The fact that it was nearly eradicated in Europe, 200 years ago has led the profession and the world generally to believe it was a very rare disease. Its history accessible to all, clearly points to its presence among the ancients, and Moses in the wilderness, enacted sanitary laws for its suppression, as the following quotation from the 3d chapter of Leviticus clearly shows: “And the priest shall look on the plague in the skin of the flesh, and if the plague in sight be deeper than the skin of his flesh it is a plague of Leprosy, and if the priest see that the scab spreadeth in his skin, he shall pronounce him unclean, it is Leprosy, and if there be quick raw flesh in the rising, it is an old Leprosy on the skin of his flesh, for the raw flesh is unclean, it is a Leprosy, and if it be in sight lower than the skin, it is a plague of Leprosy, broken out of the boil, and the Leper in whom the plague is, his clothes shall be rent, and his head bare and he shall put a covering on his upper lip, and shall cry unclean, unclean. All the days wherein the plague shall be in him he shall be defiled, he is unclean, he shall dwell alone, without the camp shall his habitation be.”

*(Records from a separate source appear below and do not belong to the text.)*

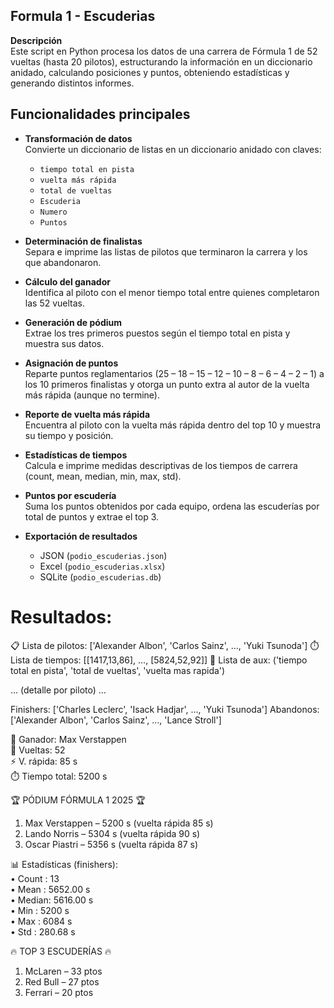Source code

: ## Formula 1 - Escuderias

**Descripción**  
Este script en Python procesa los datos de una carrera de Fórmula 1 de 52 vueltas (hasta 20 pilotos), estructurando la información en un diccionario anidado, calculando posiciones y puntos, obteniendo estadísticas y generando distintos informes.

## Funcionalidades principales

- **Transformación de datos**  
  Convierte un diccionario de listas en un diccionario anidado con claves:
  - `tiempo total en pista`  
  - `vuelta más rápida`  
  - `total de vueltas`  
  - `Escuderia`  
  - `Numero`  
  - `Puntos`

- **Determinación de finalistas**  
  Separa e imprime las listas de pilotos que terminaron la carrera y los que abandonaron.

- **Cálculo del ganador**  
  Identifica al piloto con el menor tiempo total entre quienes completaron las 52 vueltas.

- **Generación de pódium**  
  Extrae los tres primeros puestos según el tiempo total en pista y muestra sus datos.

- **Asignación de puntos**  
  Reparte puntos reglamentarios (25 – 18 – 15 – 12 – 10 – 8 – 6 – 4 – 2 – 1) a los 10 primeros finalistas y otorga un punto extra al autor de la vuelta más rápida (aunque no termine).

- **Reporte de vuelta más rápida**  
  Encuentra al piloto con la vuelta más rápida dentro del top 10 y muestra su tiempo y posición.

- **Estadísticas de tiempos**  
  Calcula e imprime medidas descriptivas de los tiempos de carrera (count, mean, median, min, max, std).

- **Puntos por escudería**  
  Suma los puntos obtenidos por cada equipo, ordena las escuderías por total de puntos y extrae el top 3.

- **Exportación de resultados**  
  - JSON (`podio_escuderias.json`)  
  - Excel (`podio_escuderias.xlsx`)  
  - SQLite (`podio_escuderias.db`)

# Resultados:

📋 Lista de pilotos: ['Alexander Albon', 'Carlos Sainz', …, 'Yuki Tsunoda']
⏱️ Lista de tiempos: [[1417,13,86], …, [5824,52,92]]
📑 Lista de aux: ('tiempo total en pista', 'total de vueltas', 'vuelta mas rapida')

… (detalle por piloto) …

Finishers: ['Charles Leclerc', 'Isack Hadjar', …, 'Yuki Tsunoda']
Abandonos: ['Alexander Albon', 'Carlos Sainz', …, 'Lance Stroll']

🥇 Ganador: Max Verstappen  
    🔁 Vueltas: 52  
    ⚡ V. rápida: 85 s  
    ⏱️ Tiempo total: 5200 s

🏆 PÓDIUM FÓRMULA 1 2025 🏆  
1. Max Verstappen   – 5200 s (vuelta rápida 85 s)  
2. Lando Norris    – 5304 s (vuelta rápida 90 s)  
3. Oscar Piastri   – 5356 s (vuelta rápida 87 s)

📊 Estadísticas (finishers):  
  • Count : 13  
  • Mean  : 5652.00 s  
  • Median: 5616.00 s  
  • Min   : 5200 s  
  • Max   : 6084 s  
  • Std   : 280.68 s  

🔥 TOP 3 ESCUDERÍAS 🔥  
1. McLaren  – 33 ptos  
2. Red Bull – 27 ptos  
3. Ferrari  – 20 ptos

This disease beside being mentioned in the Mosaic scriptures is mentioned by nearly all ancient writers of celebrity. Hippocrates, Aristotle, Celsus, Aretius, Archigenes, as well as Pliny, relate their own observations, of which many cases, according to the latter were imported from Egypt and Asia minor, during the reign of the earlier Roman Emperors. Physicians 360 years after Christ, speak of elephantiasis græcorum, as a disease well known and wide-spread.